Reading the headlines about the Online Safety Act may give you the impression that it has been significantly weakened.
Five years after the bill was first introduced, Culture Secretary Michelle Donelan has produced a new version of the bill – version three, as far as I understand – and removed a key element, which was aimed at The so-called “legitimate but harmful” content regulations.
Campaigners and charities have accused Ms Donelan of watering down the bill, and on its face, the criticism seems fair.
Without rules for “legitimate but harmful” content, those who are abused online in the most egregious circumstances – for example, after they fall victim to a terrorist attack – will have no protection.
Admittedly, the bill is weaker than before.

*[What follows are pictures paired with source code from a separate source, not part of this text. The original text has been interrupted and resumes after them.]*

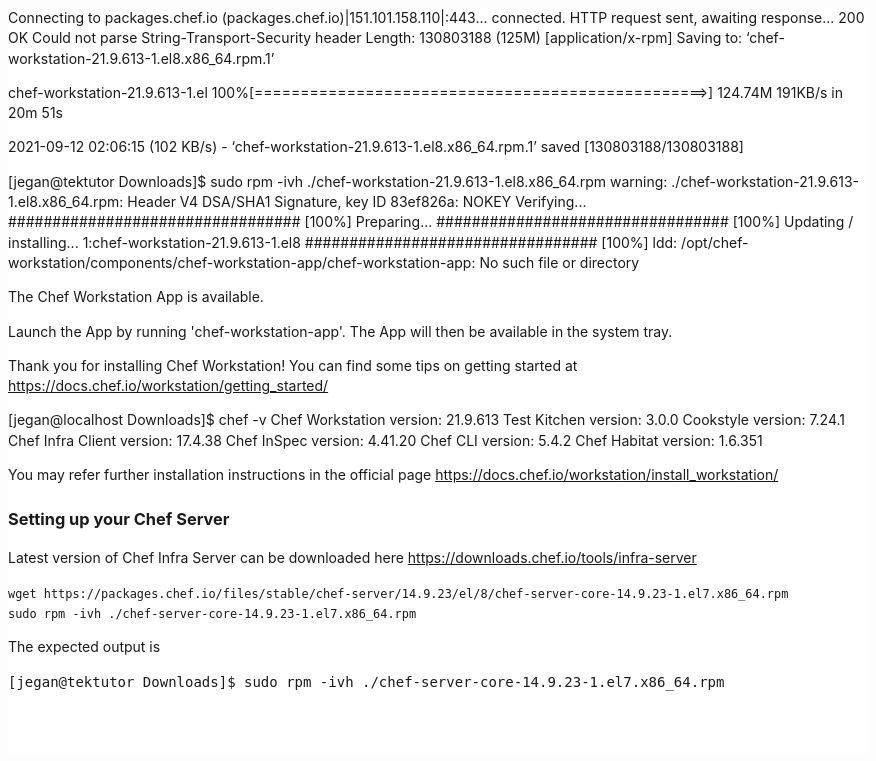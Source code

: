 Connecting to packages.chef.io (packages.chef.io)|151.101.158.110|:443... connected.
HTTP request sent, awaiting response... 200 OK
Could not parse String-Transport-Security header
Length: 130803188 (125M) [application/x-rpm]
Saving to: ‘chef-workstation-21.9.613-1.el8.x86_64.rpm.1’

chef-workstation-21.9.613-1.el 100%[=================================================>] 124.74M   191KB/s    in 20m 51s 

2021-09-12 02:06:15 (102 KB/s) - ‘chef-workstation-21.9.613-1.el8.x86_64.rpm.1’ saved [130803188/130803188]

[jegan@tektutor Downloads]$ sudo rpm -ivh ./chef-workstation-21.9.613-1.el8.x86_64.rpm
warning: ./chef-workstation-21.9.613-1.el8.x86_64.rpm: Header V4 DSA/SHA1 Signature, key ID 83ef826a: NOKEY
Verifying...                          ################################# [100%]
Preparing...                          ################################# [100%]
Updating / installing...
   1:chef-workstation-21.9.613-1.el8  ################################# [100%]
ldd: /opt/chef-workstation/components/chef-workstation-app/chef-workstation-app: No such file or directory

The Chef Workstation App is available.

Launch the App by running 'chef-workstation-app'.
The App will then be available in the system tray.

Thank you for installing Chef Workstation!
You can find some tips on getting started at https://docs.chef.io/workstation/getting_started/

[jegan@localhost Downloads]$ chef -v
Chef Workstation version: 21.9.613
Test Kitchen version: 3.0.0
Cookstyle version: 7.24.1
Chef Infra Client version: 17.4.38
Chef InSpec version: 4.41.20
Chef CLI version: 5.4.2
Chef Habitat version: 1.6.351
</pre>

You may refer further installation instructions in the official page https://docs.chef.io/workstation/install_workstation/

### Setting up your Chef Server
Latest version of Chef Infra Server can be downloaded here https://downloads.chef.io/tools/infra-server
```
wget https://packages.chef.io/files/stable/chef-server/14.9.23/el/8/chef-server-core-14.9.23-1.el7.x86_64.rpm
sudo rpm -ivh ./chef-server-core-14.9.23-1.el7.x86_64.rpm
```
The expected output is
<pre>
[jegan@tektutor Downloads]$ sudo rpm -ivh ./chef-server-core-14.9.23-1.el7.x86_64.rpm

However, as Ms. Donelan tries to explain, the weaknesses must be compared with the strengths of the original product. Yes, the bill has been diluted, but judging by the mouth-watering potency. That doesn’t mean it’s now worthless and watery.
To see how powerful the Online Safety Act really is, consider the utility of tracking “legitimate but harmful” content.

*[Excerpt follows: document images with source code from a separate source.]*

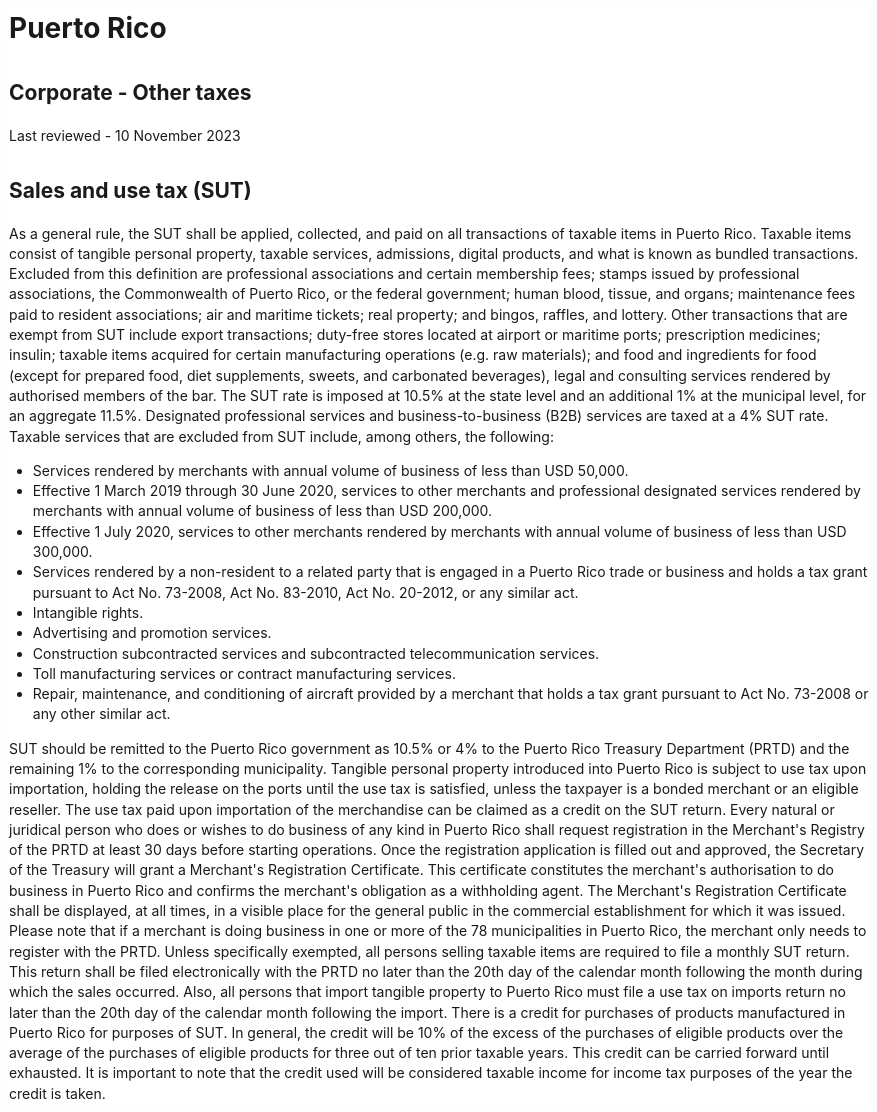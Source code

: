 # Puerto Rico
## Corporate - Other taxes
Last reviewed - 10 November 2023
## Sales and use tax (SUT)
As a general rule, the SUT shall be applied, collected, and paid on all transactions of taxable items in Puerto Rico. Taxable items consist of tangible personal property, taxable services, admissions, digital products, and what is known as bundled transactions. Excluded from this definition are professional associations and certain membership fees; stamps issued by professional associations, the Commonwealth of Puerto Rico, or the federal government; human blood, tissue, and organs; maintenance fees paid to resident associations; air and maritime tickets; real property; and bingos, raffles, and lottery. Other transactions that are exempt from SUT include export transactions; duty-free stores located at airport or maritime ports; prescription medicines; insulin; taxable items acquired for certain manufacturing operations (e.g. raw materials); and food and ingredients for food (except for prepared food, diet supplements, sweets, and carbonated beverages), legal and consulting services rendered by authorised members of the bar.
The SUT rate is imposed at 10.5% at the state level and an additional 1% at the municipal level, for an aggregate 11.5%. Designated professional services and business-to-business (B2B) services are taxed at a 4% SUT rate.
Taxable services that are excluded from SUT include, among others, the following:
  * Services rendered by merchants with annual volume of business of less than USD 50,000.
  * Effective 1 March 2019 through 30 June 2020, services to other merchants and professional designated services rendered by merchants with annual volume of business of less than USD 200,000.
  * Effective 1 July 2020, services to other merchants rendered by merchants with annual volume of business of less than USD 300,000.
  * Services rendered by a non-resident to a related party that is engaged in a Puerto Rico trade or business and holds a tax grant pursuant to Act No. 73-2008, Act No. 83-2010, Act No. 20-2012, or any similar act.
  * Intangible rights.
  * Advertising and promotion services.
  * Construction subcontracted services and subcontracted telecommunication services.
  * Toll manufacturing services or contract manufacturing services.
  * Repair, maintenance, and conditioning of aircraft provided by a merchant that holds a tax grant pursuant to Act No. 73-2008 or any other similar act.


SUT should be remitted to the Puerto Rico government as 10.5% or 4% to the Puerto Rico Treasury Department (PRTD) and the remaining 1% to the corresponding municipality.
Tangible personal property introduced into Puerto Rico is subject to use tax upon importation, holding the release on the ports until the use tax is satisfied, unless the taxpayer is a bonded merchant or an eligible reseller. The use tax paid upon importation of the merchandise can be claimed as a credit on the SUT return.
Every natural or juridical person who does or wishes to do business of any kind in Puerto Rico shall request registration in the Merchant's Registry of the PRTD at least 30 days before starting operations. Once the registration application is filled out and approved, the Secretary of the Treasury will grant a Merchant's Registration Certificate. This certificate constitutes the merchant's authorisation to do business in Puerto Rico and confirms the merchant's obligation as a withholding agent. The Merchant's Registration Certificate shall be displayed, at all times, in a visible place for the general public in the commercial establishment for which it was issued. Please note that if a merchant is doing business in one or more of the 78 municipalities in Puerto Rico, the merchant only needs to register with the PRTD.
Unless specifically exempted, all persons selling taxable items are required to file a monthly SUT return. This return shall be filed electronically with the PRTD no later than the 20th day of the calendar month following the month during which the sales occurred. Also, all persons that import tangible property to Puerto Rico must file a use tax on imports return no later than the 20th day of the calendar month following the import.
There is a credit for purchases of products manufactured in Puerto Rico for purposes of SUT. In general, the credit will be 10% of the excess of the purchases of eligible products over the average of the purchases of eligible products for three out of ten prior taxable years. This credit can be carried forward until exhausted. It is important to note that the credit used will be considered taxable income for income tax purposes of the year the credit is taken.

It’s a new category created specifically for the bill, and it means it’s no longer legal to say something in front of someone online as long as it hurts that person.
That sounded like a good idea, until civil servants tried to define what exactly harm meant. Does it mean to hurt feelings? Physical adverse reaction? One person or many people? What about the joke? Or journalism?
Even after years of research, no one is quite sure. The attempt to avoid unintended consequences reassures few.
“A Recipe for Trouble”
If that sounds like a recipe for trouble, wait until you hear how “legal but harmful” will be enforced on the ground.
Not the police, not civil servants. Lacking the technical and human resources needed to tease out social media abuses, the government has decided to leave the onus for uncovering legal but harmful content to the tech giants themselves.
Companies like Facebook and Twitter suddenly find themselves policing this nebulous concept, with hefty fines for failing to comply.
Many people think that these companies over-enforce the law, shutting down any conversation that might even look harmful, but no one really knows for sure. Even by the standards of the new law, it is dangerously uncertain.
Read more: Why the bill is so controversial
Removing legal but harmful provisions would reduce the risk of the bill. But there is a catch. These changes remove these provisions for adults only. The bill still requires protection of children from harmful material.
This means that all initial difficulties remain. How will companies test children? Presumably, they will require extensive age verification systems, perhaps using artificial intelligence technology to identify children.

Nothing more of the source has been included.